Where the Crawdads Sing(12)



She entered a place with dark lagoons in a throat of oaks and remembered a channel on the far side that flowed to an enormous estuary. Several times she came upon dead ends, had to backtrack to take another turn. Keeping all these landmarks straight in her mind so she could get back. Finally the estuary lay ahead, water stretching so far it captured the whole sky and all the clouds within it.

The tide was going out, she knew by water lines along the creek shores. When it receded enough, any time from now, some channels would shallow up and she’d run aground, get stranded. She’d have to head back before then.

As she rounded a stand of tall grass, suddenly the ocean’s face—gray, stern, and pulsing—frowned at her. Waves slammed one another, awash in their own white saliva, breaking apart on the shore with loud booms—energy searching for a beachhead. Then they flattened into quiet tongues of foam, waiting for the next surge.

The surf taunted her, daring her to breach the waves and enter the sea, but without Jodie, her courage failed. Time to turn around anyway. Thunderheads grew in the western sky, forming huge gray mushrooms pressing at the seams.

There’d been no other people, not even distant boats, so it was a surprise when she entered the large estuary again, and there, close against the marsh grass, was a boy fishing from another battered rig. Her course would take her only twenty feet from him. By now, she looked every bit the swamp child—hair blown into tangles, dusty cheeks streaked with wind-tears.

Neither low gas nor storm threat gave her the same edgy feeling as seeing another person, especially a boy. Ma had told her older sisters to watch out for them; if you look tempting, men turn into predators. Squishing her lips tight, she thought, What am I gonna do? I gotta go right by him.

From the corner of her eye, she saw he was thin, his golden curls stuffed under a red baseball cap. Much older than she, eleven, maybe twelve. Her face was grim as she approached, but he smiled at her, warm and open, and touched the brim of his hat like a gentleman greeting a fine lady in a gown and bonnet. She nodded slightly, then looked ahead, increasing the throttle and passing him by.

All she could think of now was getting back to familiar footing, but somewhere she must have turned wrong, for when she reached the second string of lagoons, she couldn’t find the channel that led home.

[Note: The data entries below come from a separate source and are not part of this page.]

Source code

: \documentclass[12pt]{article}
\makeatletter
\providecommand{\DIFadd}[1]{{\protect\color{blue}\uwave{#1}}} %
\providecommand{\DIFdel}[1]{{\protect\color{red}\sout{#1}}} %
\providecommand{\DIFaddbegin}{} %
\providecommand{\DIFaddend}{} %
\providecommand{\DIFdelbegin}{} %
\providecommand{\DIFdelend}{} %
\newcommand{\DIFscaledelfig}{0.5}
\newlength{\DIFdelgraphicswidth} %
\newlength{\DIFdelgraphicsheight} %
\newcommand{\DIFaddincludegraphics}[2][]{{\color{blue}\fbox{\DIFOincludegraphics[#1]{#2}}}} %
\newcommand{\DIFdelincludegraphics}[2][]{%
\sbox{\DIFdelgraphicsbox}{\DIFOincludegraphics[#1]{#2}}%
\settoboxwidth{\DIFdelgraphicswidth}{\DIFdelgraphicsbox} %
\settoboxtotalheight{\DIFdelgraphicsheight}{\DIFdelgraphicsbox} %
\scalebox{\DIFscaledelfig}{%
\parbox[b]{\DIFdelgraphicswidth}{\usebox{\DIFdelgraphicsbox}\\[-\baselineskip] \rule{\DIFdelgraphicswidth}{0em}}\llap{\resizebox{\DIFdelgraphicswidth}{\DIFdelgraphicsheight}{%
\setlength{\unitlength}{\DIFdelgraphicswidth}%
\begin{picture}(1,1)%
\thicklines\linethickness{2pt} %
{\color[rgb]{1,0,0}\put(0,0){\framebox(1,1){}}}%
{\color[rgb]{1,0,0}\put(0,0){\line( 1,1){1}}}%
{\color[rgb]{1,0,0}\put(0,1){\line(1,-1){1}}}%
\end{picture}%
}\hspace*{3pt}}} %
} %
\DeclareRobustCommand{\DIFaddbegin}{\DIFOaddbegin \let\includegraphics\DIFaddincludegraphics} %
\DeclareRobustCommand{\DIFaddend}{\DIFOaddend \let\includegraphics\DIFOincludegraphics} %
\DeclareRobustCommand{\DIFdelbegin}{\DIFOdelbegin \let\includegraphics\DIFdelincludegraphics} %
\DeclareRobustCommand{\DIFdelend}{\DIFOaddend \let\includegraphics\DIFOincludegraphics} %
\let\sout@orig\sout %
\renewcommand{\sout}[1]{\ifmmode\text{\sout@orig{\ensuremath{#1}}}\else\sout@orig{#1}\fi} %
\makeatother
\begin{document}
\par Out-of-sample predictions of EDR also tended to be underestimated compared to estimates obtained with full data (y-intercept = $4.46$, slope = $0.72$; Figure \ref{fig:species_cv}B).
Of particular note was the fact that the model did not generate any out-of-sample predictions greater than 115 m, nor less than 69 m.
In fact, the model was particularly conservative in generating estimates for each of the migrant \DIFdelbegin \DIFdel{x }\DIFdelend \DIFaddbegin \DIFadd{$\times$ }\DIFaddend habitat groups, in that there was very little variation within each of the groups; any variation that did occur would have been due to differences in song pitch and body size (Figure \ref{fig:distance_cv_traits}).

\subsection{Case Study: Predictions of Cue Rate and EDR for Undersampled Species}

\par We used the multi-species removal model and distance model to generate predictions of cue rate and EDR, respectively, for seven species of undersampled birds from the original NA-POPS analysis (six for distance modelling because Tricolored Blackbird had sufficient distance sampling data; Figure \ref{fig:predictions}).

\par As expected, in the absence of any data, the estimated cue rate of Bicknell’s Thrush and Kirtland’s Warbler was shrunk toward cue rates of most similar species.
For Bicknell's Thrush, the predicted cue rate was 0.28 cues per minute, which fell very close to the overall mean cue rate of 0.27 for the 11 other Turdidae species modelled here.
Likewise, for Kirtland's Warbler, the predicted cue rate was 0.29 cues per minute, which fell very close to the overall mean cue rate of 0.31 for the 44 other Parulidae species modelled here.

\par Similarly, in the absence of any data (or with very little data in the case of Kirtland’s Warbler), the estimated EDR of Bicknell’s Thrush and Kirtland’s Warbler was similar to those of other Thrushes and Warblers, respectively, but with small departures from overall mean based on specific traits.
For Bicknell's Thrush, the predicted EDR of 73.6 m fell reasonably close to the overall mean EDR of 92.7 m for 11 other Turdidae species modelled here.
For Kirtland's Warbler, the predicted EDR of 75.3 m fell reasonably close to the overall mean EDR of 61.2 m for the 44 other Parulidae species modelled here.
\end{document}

Round and round, near oak knees and myrtle thickets, she searched. A slow panic eased in. Now, the grass banks, sandbars, and bends all looked the same. She cut the engine and stood smack-dab in the middle of the boat, balancing with feet spread wide, trying to see over the reeds, but couldn’t. She sat. Lost. Low on gas. Storm coming.

Stealing Pa’s words, she cussed her brother for leaving. “Damn ya, Jodie! Shit fire an’ fall in. You just shit fire an’ fall in it.”

She whimpered once as the boat drifted in soft current. Clouds, gaining ground against the sun, moved weighted but silent overhead, pushing the sky and dragging shadows across the clear water. Could be a gale any minute. Worse, though: if she wandered too long, Pa would know she took the boat. She eased ahead; maybe she could find that boy.

Another few minutes of creek brought a bend and the large estuary ahead, and on the other side, the boy in his boat. Egrets took flight, a line of white flags against the mounting gray clouds. She anchored him hard with her eyes. Afraid to go near him, afraid not to. Finally, she turned across the estuary.

He looked up when she neared.

“Hey,” he said.

“Hey.” She looked beyond his shoulder into the reeds.

“Which way you headed, anyhow?” he asked. “Not out, I hope. That storm’s comin’.”

“No,” she said, looking down at the water.

“You okay?”

Her throat tightened against a sob. She nodded but couldn’t speak.

“You lost?”

She bobbed her head again. Wasn’t going to cry like a girl.

“Well, then. I git lost all the time,” he said, and smiled. “Hey, I know you. You’re Jodie Clark’s sister.”

“I used ta be. He’s gone.”

“Well, you’re still his . . .” But he let it drop.

“How’d you know me?” She threw a quick, direct look at his eyes.

“Oh, I’ve been fishin’ with Jodie some. I saw you a couple a’ times. You were just a little kid. You’re Kya, right?”

Someone knew her name. She was taken aback. Felt anchored to something; released from something else.

“Yeah. You know my place? From here?”

“Reckon I do. It’s ’bout time anyhow.” He nodded at the clouds. “Follow me.” He pulled his line, put tackle in the box, and started his outboard. As he headed across the estuary, he waved, and she followed. Cruising slowly, he went directly to the right channel, looked back to make sure she’d made the turn, and kept going. He did that at every bend to the oak lagoons. As he turned into the dark waterway toward home, she could see where she’d gone wrong, and would never make the mistake again.

He guided her—even after she waved that she knew her way—across her lagoon, up to the shore where the shack squatted in the woods. She motored up to the old waterlogged pine and tied up. He drifted back from her boat, bobbing in their contrary wakes.

“You okay now?”

“Yeah.”

“Well, storm’s comin’, I better git.”